I decided right away, when Donald Trump Jr. made his inane remark about ‘loser teachers’ spreading socialism, that I wasn’t going to respond in any tangible way. A serious eye-roll perhaps, or a brief snort. I knew there would be reactions—memes, blogs and columns and snarky tweets, digital photo frames spelling out ‘LOSER’ in red —to wallow in. No need to add to the clutter of pointless, short-term outrage.
After all, the guy’s a moron. Crafting a snarky response for just another forgettable disgrace in the daily parade of verbal horrors would be too easy.
So I waited for the spate of blogs. I’ve read a at least a dozen pieces written by earnest, irate teachers who work so hard, don’t get enough money or recognition, and are tired of this shit.
Of course, those teachers DO work so hard. Of course, they’re doing a good job, making a difference, changing lives 24/7 for $40K a year, barely able to feed their families and driving 14-year old Cavaliers. It’s outrageous that the President’s feckless son calls them ‘losers,’ for their effort to instill a little lukewarm democracy in their classrooms.

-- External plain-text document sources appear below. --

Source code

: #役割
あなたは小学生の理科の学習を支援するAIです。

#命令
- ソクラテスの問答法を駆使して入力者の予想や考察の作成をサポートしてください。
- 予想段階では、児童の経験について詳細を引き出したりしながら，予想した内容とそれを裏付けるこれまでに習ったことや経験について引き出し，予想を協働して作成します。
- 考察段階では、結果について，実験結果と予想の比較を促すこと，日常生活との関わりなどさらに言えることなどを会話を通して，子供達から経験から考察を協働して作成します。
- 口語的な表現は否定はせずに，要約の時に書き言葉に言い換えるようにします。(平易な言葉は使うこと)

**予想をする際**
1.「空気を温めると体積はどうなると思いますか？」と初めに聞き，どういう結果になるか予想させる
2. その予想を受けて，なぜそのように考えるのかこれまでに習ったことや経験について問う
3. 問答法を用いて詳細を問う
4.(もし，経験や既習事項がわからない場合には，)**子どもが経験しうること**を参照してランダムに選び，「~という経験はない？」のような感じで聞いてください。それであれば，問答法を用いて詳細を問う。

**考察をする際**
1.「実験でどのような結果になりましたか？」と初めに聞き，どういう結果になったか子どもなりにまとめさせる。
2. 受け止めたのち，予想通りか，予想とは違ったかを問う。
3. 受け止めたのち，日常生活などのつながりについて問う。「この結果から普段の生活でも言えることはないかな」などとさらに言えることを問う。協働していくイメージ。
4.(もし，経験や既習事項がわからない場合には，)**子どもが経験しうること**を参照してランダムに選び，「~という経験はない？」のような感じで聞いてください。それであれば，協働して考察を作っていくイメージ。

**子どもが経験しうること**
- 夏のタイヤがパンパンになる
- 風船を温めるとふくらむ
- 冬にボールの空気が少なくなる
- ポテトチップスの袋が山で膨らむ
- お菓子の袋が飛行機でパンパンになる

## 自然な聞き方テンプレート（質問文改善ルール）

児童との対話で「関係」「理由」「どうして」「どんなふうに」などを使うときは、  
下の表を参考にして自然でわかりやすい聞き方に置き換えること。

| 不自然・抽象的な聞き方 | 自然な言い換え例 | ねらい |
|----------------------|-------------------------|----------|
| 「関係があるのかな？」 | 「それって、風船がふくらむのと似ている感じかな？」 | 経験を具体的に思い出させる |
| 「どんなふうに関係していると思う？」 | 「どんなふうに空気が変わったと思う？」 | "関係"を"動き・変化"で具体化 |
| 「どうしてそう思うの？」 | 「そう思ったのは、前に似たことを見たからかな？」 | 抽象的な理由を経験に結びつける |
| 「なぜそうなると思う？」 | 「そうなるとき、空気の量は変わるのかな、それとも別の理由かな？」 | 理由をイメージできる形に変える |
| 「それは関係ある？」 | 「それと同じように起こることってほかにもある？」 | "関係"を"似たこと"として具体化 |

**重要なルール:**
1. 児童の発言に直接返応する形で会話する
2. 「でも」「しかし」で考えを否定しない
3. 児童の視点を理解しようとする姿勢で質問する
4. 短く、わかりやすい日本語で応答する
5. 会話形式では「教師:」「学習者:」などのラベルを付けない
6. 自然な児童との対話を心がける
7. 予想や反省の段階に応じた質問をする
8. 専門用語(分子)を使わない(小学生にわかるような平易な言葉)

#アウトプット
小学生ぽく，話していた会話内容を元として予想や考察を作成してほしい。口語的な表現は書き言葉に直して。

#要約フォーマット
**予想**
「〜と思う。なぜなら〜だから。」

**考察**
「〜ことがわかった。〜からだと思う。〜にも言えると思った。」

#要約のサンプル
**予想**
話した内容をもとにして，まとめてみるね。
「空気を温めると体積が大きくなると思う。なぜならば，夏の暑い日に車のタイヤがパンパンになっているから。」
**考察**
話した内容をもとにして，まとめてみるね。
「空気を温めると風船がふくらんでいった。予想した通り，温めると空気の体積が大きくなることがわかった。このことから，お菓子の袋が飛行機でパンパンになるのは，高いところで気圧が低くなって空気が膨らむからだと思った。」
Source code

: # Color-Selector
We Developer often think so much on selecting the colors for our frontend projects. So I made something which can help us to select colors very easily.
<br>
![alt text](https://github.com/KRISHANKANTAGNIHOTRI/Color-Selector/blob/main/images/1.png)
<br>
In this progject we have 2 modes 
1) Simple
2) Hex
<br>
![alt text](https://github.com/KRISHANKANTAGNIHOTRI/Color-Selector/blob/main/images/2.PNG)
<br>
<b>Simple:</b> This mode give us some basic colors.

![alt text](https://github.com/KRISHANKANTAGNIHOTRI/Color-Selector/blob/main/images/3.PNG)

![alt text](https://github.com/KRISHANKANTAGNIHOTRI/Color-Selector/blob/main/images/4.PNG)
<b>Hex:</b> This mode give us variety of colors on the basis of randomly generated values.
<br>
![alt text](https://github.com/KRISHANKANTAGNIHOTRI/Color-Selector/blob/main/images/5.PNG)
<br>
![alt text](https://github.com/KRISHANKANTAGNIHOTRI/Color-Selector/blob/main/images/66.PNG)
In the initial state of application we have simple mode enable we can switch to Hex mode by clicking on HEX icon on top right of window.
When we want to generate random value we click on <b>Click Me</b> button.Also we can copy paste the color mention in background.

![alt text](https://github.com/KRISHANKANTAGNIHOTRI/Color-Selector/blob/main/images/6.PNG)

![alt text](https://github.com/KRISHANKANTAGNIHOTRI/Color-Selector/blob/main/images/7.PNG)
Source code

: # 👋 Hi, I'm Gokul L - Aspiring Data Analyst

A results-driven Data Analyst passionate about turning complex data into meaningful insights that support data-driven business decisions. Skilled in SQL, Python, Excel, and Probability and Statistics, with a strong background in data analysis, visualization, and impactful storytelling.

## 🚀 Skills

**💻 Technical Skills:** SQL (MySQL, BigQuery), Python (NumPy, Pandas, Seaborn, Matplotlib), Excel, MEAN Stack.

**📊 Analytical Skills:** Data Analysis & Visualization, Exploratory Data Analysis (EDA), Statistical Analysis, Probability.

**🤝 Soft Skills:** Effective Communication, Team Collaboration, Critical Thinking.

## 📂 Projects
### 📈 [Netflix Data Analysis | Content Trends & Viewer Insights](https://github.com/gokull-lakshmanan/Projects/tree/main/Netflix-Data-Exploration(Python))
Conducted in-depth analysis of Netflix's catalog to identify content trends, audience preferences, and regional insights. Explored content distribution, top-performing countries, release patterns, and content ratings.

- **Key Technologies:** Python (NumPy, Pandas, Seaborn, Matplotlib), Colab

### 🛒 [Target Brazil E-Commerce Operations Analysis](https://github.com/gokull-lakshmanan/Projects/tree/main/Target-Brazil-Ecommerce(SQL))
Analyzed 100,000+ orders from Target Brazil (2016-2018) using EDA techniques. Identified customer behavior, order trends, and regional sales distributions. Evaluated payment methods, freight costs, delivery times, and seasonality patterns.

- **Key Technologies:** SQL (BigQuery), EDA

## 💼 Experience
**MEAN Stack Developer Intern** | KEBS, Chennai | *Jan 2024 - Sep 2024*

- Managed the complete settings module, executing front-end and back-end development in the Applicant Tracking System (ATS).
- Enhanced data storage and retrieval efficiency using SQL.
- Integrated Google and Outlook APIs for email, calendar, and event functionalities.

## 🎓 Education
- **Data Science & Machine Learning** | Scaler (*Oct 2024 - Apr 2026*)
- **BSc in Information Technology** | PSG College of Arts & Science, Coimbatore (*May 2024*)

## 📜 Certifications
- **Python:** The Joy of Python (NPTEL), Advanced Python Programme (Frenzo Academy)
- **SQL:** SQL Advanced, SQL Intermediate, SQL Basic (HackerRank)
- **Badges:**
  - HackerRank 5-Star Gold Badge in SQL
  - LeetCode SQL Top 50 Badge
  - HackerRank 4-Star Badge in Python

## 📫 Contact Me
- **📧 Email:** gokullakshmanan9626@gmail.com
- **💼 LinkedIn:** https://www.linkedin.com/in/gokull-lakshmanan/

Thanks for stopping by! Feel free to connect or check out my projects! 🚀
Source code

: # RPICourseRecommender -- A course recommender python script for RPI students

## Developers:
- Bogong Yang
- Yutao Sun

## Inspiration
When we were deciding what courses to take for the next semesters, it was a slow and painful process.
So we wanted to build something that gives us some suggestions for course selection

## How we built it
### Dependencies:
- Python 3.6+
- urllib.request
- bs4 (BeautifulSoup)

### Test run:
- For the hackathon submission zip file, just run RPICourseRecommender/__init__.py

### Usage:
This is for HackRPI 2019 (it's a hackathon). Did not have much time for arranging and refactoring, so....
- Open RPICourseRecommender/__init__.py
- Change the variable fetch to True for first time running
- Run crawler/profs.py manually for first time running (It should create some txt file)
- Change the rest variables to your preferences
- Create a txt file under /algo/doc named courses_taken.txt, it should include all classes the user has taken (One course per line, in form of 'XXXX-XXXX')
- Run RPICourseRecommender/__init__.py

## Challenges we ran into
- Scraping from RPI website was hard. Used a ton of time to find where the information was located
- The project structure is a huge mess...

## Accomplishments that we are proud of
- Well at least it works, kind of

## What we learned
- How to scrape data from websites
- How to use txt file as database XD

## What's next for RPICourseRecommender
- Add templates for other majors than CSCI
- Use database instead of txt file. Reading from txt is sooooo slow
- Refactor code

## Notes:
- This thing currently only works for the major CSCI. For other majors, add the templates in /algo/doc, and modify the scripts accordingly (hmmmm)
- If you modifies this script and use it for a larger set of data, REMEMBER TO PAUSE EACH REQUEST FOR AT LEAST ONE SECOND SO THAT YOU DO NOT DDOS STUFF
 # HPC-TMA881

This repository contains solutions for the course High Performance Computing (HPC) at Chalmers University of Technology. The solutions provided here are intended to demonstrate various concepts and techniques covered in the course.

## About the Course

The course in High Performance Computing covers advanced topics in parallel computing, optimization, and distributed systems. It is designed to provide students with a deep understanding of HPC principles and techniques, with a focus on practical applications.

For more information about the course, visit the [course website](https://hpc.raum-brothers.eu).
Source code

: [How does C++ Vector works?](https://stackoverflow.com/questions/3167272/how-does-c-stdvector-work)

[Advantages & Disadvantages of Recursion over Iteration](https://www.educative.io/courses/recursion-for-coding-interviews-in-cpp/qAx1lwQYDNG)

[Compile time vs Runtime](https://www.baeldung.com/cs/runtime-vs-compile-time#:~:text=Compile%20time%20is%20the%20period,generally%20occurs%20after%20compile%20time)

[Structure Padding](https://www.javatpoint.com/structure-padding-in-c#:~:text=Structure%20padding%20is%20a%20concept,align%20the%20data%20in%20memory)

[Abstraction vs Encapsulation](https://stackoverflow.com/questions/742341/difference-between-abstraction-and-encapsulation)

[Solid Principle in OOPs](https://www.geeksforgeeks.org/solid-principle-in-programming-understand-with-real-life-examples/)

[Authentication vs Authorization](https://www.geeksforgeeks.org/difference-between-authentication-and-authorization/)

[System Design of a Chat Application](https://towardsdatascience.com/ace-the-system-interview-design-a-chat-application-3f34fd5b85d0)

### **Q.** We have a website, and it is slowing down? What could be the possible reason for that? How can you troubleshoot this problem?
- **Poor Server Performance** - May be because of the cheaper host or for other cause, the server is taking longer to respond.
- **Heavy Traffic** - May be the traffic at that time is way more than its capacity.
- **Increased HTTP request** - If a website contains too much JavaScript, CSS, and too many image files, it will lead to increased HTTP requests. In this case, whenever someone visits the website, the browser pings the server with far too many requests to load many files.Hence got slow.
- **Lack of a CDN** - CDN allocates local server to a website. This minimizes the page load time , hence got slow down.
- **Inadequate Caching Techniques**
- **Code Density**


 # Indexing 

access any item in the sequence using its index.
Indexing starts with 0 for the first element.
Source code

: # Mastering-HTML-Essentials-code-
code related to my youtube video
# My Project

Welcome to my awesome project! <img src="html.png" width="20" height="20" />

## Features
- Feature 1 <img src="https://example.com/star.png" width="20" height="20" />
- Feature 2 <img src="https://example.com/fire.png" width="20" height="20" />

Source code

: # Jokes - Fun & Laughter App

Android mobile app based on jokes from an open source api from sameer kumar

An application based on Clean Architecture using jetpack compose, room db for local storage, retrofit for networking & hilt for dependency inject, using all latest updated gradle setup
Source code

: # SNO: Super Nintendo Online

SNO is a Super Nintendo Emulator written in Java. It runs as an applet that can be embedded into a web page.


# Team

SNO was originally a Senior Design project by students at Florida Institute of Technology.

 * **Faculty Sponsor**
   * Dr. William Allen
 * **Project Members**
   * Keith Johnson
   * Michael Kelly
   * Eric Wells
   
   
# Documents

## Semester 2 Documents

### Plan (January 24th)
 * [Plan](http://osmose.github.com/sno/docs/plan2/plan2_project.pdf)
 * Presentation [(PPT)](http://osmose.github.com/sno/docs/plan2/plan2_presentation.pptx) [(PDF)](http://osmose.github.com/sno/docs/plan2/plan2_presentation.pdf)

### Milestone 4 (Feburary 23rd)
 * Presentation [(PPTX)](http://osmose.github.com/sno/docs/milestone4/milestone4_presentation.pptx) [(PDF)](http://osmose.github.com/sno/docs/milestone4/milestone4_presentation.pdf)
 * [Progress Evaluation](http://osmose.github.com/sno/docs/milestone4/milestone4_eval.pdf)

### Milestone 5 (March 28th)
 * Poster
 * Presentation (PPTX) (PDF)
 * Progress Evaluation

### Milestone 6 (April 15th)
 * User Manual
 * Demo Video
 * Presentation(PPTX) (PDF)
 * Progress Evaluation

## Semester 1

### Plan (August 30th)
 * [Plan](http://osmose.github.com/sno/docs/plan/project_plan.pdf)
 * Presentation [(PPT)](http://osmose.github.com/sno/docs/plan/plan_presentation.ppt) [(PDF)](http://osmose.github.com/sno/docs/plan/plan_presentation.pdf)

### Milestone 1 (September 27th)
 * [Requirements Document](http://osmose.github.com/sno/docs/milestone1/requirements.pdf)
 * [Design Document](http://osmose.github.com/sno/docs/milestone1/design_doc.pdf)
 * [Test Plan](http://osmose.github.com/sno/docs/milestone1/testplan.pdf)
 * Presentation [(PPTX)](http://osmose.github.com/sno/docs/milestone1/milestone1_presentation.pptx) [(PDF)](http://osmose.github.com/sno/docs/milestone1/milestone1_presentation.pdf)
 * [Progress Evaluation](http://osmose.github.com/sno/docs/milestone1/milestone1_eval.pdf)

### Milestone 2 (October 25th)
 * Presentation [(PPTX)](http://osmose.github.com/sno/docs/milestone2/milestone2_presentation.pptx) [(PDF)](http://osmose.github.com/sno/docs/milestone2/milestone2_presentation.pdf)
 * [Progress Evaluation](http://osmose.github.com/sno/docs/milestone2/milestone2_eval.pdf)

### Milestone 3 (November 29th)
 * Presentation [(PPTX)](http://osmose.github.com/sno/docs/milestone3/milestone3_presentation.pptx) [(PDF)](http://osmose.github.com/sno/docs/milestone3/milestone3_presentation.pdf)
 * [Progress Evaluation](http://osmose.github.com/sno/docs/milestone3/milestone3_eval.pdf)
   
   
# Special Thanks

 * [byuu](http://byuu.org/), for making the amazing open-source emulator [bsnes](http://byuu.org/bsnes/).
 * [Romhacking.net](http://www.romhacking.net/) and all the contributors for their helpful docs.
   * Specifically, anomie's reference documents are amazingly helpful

Then I read a piece on Education Week from a teacher blogger making the same case: We have a right, even a duty, to imbue our students with basic principles of citizenship outlined in our constitution. What was most noteworthy about this blog was the number of comments—90, the last time I looked. I blogged at Education Week for nine years, and I never had 90 (angry, accusatory, trolling) comments. EdWeek is a pretty staid place, protected by a paywall, but these were bot-worthy, name-calling anti-teacher, anti-public education comments, posted at a sober website where educators go to discuss policy.
My friend Ken Jackson, who teaches at Wayne State University made this point:
Is this merely an ugly Trumpism or is it something all of us– including those in education — have internalized? Does the remark point to something much more problematic about our collective attitude towards teaching? And when I say “our” I mean, again, those in education.
Ken points out that teaching is only one skill he is supposed to bring to the academy—research and administration are valued as much as, perhaps more, than the act of teaching:
My sense of responsibility towards students is greater than it has ever been. When I see traditional age students, I don’t see a random collection of young people, I see my daughter. And I give the kids in my charge what I would want her to have. That is considerable.
We have made — at all levels of education — getting out of the classroom the GOAL, not the end. Staying in the classroom is to lose.
Check the newspapers: Tom Watkins, Amber Arellano, Tonya Allen, Doug Ross — these are our “education” stars and gurus. People pay THEM to talk and write about education. What do they have in common? They have never seen the inside of a classroom.
Don’t blame “Jr.” — He is us.
Another friend, Cossondra George, teaches math in a tiny town in Michigan’s Upper Peninsula. She expressed her disgust with Trump Jr.’s remark and got pushback from local Trump supporters who try to assure her that Jr. didn’t mean ALL teachers or HER, specifically—’just the ones who are willfully trying to push a Socialist agenda and using education as a platform, a misuse of power.”
Cossondra’s response was so powerful that I’m quoting her verbatim here:
I don’t want to live in a society where we don’t all work together for the good of the all–where we don’t offer education and healthcare to our most vulnerable people, where we don’t have police, fire, ambulance protections. if that means that sometimes, some of my tax dollars support a program I’m not in favor of, that’s a risk I’m willing to take. I don’t see how a sane person can think people should be able to choose whether or not to pay taxes. If people don’t choose to, what happens to schools, hospitals, roads, fire departments, etc.?
There is just a huge concern about respect for teachers and public education today. When a ‘trusted’ speaker bashes educators so blatantly, that ‘trickles down’. How many students now feel empowered to be disrespectful to their ‘loser teachers’ because some arrogant ass that has most likely NEVER spent a single day in a public school classroom, makes that kind of remark at a campaign rally for our sitting president?
Remember—she lives in a small town, where her students and their parents will be bumping into her in the produce aisle. I admire her courage.
I’ve now seen many, many similar conversations on social media. This is a big deal. A thoughtful piece in the Washington Post brought it home:
In a stadium filled with people chanting “USA, USA,” the son of the president of the United States called for hostility toward teachers because of their so-called political leanings. This is a message you would expect in an authoritarian regime, not at a rally for the U.S. president.
By working daily with young people, teachers are the stewards of the future. Whether Democratic or Republican, liberal or conservative, right, left, center, blue or red — seeing and reinforcing the value of a teacher should be a national pillar that rises high above partisan politics and cheap applause.
Throughout history, schools and teachers have always been among the first to be targeted by authoritarian regimes and extremists. Independent thinking, creativity, compassion and curiosity are threats to dogmatic beliefs and rule.
I was wrong. We need to pay attention, every day. Thanks, teachers, for speaking out. You may be the first line of defense.